▶ [WHAT IS BEING ASKED]: Write out, word for word, the first line of the data below and every line after it through the one containing "[^1]: This is".

▶ [AVAILABLE DATA]:
************
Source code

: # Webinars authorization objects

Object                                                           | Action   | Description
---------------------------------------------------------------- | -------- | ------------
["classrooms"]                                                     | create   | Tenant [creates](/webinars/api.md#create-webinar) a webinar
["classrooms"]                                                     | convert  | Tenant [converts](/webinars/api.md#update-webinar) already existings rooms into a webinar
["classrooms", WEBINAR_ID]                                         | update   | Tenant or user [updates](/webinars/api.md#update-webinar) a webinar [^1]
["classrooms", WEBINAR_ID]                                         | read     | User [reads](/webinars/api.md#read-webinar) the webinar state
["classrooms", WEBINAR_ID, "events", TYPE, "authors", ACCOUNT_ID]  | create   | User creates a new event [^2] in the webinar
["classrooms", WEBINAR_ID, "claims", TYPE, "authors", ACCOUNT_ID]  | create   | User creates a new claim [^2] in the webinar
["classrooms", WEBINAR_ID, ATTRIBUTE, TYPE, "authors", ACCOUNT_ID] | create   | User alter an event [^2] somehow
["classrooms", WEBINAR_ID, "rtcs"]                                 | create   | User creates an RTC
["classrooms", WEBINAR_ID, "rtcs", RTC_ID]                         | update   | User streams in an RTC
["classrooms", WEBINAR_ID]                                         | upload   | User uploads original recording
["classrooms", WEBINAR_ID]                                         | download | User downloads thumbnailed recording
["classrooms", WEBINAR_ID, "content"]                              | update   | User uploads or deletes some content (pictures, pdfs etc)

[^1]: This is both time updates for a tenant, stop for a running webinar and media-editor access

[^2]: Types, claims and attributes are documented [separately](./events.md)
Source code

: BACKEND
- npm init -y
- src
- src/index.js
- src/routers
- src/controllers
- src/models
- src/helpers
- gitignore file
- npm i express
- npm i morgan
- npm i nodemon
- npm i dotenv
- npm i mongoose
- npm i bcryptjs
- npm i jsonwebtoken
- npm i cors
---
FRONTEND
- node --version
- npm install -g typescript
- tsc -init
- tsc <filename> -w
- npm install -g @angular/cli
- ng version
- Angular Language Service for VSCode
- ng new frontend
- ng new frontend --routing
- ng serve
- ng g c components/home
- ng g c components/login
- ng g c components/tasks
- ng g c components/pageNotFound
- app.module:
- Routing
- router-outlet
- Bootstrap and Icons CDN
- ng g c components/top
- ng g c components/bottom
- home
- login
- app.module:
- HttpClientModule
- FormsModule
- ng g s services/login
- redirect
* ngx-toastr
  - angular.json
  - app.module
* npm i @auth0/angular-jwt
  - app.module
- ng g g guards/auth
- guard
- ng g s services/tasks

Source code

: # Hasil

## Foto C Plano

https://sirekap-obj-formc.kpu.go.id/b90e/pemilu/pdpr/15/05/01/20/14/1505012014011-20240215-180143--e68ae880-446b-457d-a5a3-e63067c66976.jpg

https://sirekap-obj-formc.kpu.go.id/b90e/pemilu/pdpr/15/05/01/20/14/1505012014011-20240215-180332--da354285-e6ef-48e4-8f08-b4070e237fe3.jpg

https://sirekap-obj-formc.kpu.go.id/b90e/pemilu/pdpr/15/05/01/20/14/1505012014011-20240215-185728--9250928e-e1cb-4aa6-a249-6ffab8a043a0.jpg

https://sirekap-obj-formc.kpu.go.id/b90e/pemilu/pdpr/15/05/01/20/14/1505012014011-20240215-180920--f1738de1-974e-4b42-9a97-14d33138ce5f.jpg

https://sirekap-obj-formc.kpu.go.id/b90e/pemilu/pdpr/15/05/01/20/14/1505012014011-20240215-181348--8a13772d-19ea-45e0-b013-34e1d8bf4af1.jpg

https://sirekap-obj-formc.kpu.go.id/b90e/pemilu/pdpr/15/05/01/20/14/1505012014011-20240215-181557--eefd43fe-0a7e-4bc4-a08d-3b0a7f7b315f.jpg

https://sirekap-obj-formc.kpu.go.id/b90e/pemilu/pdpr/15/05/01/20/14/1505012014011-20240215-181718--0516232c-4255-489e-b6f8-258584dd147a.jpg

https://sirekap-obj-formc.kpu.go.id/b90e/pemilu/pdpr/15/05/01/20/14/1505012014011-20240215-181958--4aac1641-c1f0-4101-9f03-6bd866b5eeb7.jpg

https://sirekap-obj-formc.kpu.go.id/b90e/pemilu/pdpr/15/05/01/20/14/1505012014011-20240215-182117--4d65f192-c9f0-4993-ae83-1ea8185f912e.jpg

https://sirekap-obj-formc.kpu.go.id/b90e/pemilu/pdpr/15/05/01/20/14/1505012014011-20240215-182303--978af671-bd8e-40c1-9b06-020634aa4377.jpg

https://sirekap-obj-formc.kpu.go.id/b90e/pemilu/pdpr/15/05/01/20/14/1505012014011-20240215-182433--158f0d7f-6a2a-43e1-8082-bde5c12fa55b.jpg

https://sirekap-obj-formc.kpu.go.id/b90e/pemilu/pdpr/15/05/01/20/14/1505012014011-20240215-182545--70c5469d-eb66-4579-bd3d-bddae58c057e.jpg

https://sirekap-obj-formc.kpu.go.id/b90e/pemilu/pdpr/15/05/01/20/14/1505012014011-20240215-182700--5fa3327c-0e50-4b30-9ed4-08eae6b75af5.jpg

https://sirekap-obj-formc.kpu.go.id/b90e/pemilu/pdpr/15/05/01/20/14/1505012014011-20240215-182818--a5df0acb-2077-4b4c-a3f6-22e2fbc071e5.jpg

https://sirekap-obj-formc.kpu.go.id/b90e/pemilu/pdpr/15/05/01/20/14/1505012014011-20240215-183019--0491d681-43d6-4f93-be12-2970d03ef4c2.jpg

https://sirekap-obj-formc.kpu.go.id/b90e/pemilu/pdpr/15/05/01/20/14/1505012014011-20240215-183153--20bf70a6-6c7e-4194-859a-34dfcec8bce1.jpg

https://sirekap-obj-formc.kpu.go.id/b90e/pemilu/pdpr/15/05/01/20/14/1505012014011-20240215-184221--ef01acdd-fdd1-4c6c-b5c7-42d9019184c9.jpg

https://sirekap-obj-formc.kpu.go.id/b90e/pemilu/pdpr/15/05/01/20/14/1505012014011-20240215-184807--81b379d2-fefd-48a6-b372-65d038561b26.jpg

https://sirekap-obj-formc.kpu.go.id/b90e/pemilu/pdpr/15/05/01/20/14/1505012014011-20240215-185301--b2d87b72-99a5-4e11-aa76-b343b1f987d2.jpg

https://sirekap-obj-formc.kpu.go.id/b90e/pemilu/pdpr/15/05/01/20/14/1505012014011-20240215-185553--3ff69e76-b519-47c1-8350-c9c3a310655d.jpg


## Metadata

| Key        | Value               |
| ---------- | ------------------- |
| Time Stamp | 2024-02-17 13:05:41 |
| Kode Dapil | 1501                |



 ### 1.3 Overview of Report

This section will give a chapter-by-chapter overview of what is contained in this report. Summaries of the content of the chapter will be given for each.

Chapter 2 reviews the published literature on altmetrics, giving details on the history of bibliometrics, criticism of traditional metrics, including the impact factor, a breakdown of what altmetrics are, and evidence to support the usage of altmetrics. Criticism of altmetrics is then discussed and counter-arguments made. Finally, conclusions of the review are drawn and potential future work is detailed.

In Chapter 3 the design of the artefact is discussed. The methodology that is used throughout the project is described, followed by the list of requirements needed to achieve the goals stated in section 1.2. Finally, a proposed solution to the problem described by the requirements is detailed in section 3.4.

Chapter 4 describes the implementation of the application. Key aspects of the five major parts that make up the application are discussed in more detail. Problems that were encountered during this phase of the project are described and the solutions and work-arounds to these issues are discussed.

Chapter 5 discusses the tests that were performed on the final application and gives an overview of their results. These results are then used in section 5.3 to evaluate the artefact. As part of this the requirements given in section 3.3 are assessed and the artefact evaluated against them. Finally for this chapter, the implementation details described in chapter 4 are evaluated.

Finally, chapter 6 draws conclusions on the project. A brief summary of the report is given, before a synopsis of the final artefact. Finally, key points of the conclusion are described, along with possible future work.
************
▶ [ANSWER SPACE]:
Source code

: # Webinars authorization objects

Object                                                           | Action   | Description
---------------------------------------------------------------- | -------- | ------------
["classrooms"]                                                     | create   | Tenant [creates](/webinars/api.md#create-webinar) a webinar
["classrooms"]                                                     | convert  | Tenant [converts](/webinars/api.md#update-webinar) already existings rooms into a webinar
["classrooms", WEBINAR_ID]                                         | update   | Tenant or user [updates](/webinars/api.md#update-webinar) a webinar [^1]
["classrooms", WEBINAR_ID]                                         | read     | User [reads](/webinars/api.md#read-webinar) the webinar state
["classrooms", WEBINAR_ID, "events", TYPE, "authors", ACCOUNT_ID]  | create   | User creates a new event [^2] in the webinar
["classrooms", WEBINAR_ID, "claims", TYPE, "authors", ACCOUNT_ID]  | create   | User creates a new claim [^2] in the webinar
["classrooms", WEBINAR_ID, ATTRIBUTE, TYPE, "authors", ACCOUNT_ID] | create   | User alter an event [^2] somehow
["classrooms", WEBINAR_ID, "rtcs"]                                 | create   | User creates an RTC
["classrooms", WEBINAR_ID, "rtcs", RTC_ID]                         | update   | User streams in an RTC
["classrooms", WEBINAR_ID]                                         | upload   | User uploads original recording
["classrooms", WEBINAR_ID]                                         | download | User downloads thumbnailed recording
["classrooms", WEBINAR_ID, "content"]                              | update   | User uploads or deletes some content (pictures, pdfs etc)

[^1]: This is both time updates for a tenant, stop for a running webinar and media-editor access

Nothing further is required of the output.